Mais déjà avec l'implicite acceptation du principe de non-contradiction Parménide établit dans la nécessité le caractère fondamental du concept de substance. Nécessité qui se manifestait par rapport au temps en éternité; à la multiplicité en unité, au devenir en immutabilité. Or Zénon reprend et renverse (toujours avec le principe de non-contradiction comme principe méthodologique implicite) la conception de l'être de Parménide montrant comment sa définition de l'être est aussi valable pour le néant. En effet nécessité, éternité, unité et immutabilité peuvent prêcher plus pur le néant que pour l'être. Le néant même est éternel (dans le sens de contemporain toujours à soi-même) parce que s'il eut en un avant et un après, il eut été quelque chose. Même le néant, comme l'être est nécessairement ce qu'il est, c'est-à-dire le néant. Le néant doit être nécessairement rien pour être le néant, au contraire il serait quelque chose.
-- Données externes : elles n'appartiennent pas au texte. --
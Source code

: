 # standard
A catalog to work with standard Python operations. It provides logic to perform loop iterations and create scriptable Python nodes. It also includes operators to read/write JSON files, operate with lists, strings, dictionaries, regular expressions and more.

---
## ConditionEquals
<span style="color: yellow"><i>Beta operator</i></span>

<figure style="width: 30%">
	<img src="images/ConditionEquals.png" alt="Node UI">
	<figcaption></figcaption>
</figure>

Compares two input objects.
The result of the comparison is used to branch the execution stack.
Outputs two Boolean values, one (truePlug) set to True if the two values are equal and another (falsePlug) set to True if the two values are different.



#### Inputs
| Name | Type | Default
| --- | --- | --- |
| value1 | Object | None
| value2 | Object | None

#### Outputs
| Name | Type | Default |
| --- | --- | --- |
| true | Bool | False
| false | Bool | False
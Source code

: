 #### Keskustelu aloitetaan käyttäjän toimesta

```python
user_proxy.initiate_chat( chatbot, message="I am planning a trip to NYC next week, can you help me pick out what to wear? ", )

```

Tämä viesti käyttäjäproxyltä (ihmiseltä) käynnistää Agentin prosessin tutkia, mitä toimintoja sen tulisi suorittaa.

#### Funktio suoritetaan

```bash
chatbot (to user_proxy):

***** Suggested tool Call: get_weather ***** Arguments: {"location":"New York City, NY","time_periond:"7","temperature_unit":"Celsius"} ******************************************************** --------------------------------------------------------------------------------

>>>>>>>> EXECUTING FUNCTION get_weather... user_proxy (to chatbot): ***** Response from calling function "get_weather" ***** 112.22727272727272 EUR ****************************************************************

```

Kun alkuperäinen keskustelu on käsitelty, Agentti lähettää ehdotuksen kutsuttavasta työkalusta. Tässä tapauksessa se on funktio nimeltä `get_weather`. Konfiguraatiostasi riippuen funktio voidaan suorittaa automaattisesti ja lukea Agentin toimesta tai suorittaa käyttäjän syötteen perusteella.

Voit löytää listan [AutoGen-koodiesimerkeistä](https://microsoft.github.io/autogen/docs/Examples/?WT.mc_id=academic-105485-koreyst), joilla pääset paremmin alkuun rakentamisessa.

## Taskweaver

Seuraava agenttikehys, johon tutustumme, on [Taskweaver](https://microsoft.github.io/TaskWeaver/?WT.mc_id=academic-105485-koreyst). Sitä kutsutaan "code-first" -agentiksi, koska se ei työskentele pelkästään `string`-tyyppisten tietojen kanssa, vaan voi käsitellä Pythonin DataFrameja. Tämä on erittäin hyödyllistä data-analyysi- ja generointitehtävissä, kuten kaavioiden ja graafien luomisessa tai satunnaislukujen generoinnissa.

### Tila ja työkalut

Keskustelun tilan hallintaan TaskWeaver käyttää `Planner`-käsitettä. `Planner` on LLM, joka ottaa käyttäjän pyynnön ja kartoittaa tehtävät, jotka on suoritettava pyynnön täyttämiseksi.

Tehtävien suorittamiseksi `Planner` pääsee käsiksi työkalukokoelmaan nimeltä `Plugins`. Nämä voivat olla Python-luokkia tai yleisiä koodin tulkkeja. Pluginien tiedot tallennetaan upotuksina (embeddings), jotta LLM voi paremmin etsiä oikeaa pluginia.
Mais surtout le néant, parallèlement à l'être est opposé à la multiplicité. Ainsi nous avons tous les éléments pour comprendre le premier argument de Zénon: si l'être est nécessaire, c'est-à-dire substance, alors celui-ci est éternel, un et immuable, mais comme ça il est nul car ce qui est ajouté n'apporte rien (accroitre) et ce qui est ôté ne diminue rien et n'est rien (quod nec additum facit majus, nec detractum reddit minus, nihil est). Le pas suivant part de ce principe et il cherche à nier le concept de substance comme unité abstraite:
S'il y a un être, il est indivisible; car l'unité ne saurait être divisée; or ce qui est indivisible n'est rien, puisqu'il ne faut point compter entre les êtres ce qui est de telle nature qu'étant ajouté à un autre il ne produit point d'augmentation; et qu'étant retranché d'un autre il ne cause point de diminution; il n'y a donc point d'être [2].
Une fois établi qu'il n'est pas possible de démontrer logiquement (avec la seule raison) l'être et, avec l'être, la substance envisagée comme être nécessaire (comme prétendait faire Parménide), il reste à analyser si la substance n'est pas la matière ou mieux l'étendue. Pour Bayle il y a trois façons d'aborder l'étendue: elle est composée ou d'atomes (substances simples indivisibles); ou de points mathématiques (objets privés d'étendue), ou de parties divisibles à l'infini. Dans cet article il y a une réfutation de l'atomisme à travers un sujet cartésien pour lequel si les atomes existaient ils devraient nécessairement être étendus, dans ce cas nous pourrions toujours les diviser en pensée en deux ou plusieurs parties plus petites et les reconnaitre comme divisibles.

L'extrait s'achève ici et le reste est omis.